AgentSkillsCN

transcribe

通过 transcribe CLI,利用本地 NVIDIA Parakeet(NeMo)实现语音转文字功能。

SKILL.md
--- frontmatter
name: transcribe
description: Speech-to-text with local NVIDIA Parakeet (NeMo) via the transcribe CLI.
metadata: {"clawdbot":{"emoji":"🎙️","requires":{"bins":["transcribe"]}}}

Transcribe

Local speech-to-text on NixOS (Parakeet / NeMo).
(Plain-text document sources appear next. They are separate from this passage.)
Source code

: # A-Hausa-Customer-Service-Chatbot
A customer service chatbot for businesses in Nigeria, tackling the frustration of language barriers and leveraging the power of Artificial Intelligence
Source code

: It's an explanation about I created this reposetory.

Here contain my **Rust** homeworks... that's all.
GPU auto when CUDA available.

Quick start

bash
transcribe /path/to/audio.ogg
transcribe /path/to/audio.wav --output /tmp/out.txt

Notes

  • Default model: nvidia/parakeet-tdt-0.6b-v3
  • Device auto: CUDA if available, else CPU
  • Formats: any ffmpeg-supported input (ogg/wav/mp3/m4a)
  • Former name: parakeet-transcribe

Useful env / flags

bash
PARAKEET_MODEL=nvidia/parakeet-tdt-0.6b-v3 transcribe file.ogg
PARAKEET_QUIET=0 transcribe file.ogg
PARAKEET_VENV=~/.local/share/parakeet-venv-py312 transcribe file.ogg
transcribe --device cuda file.ogg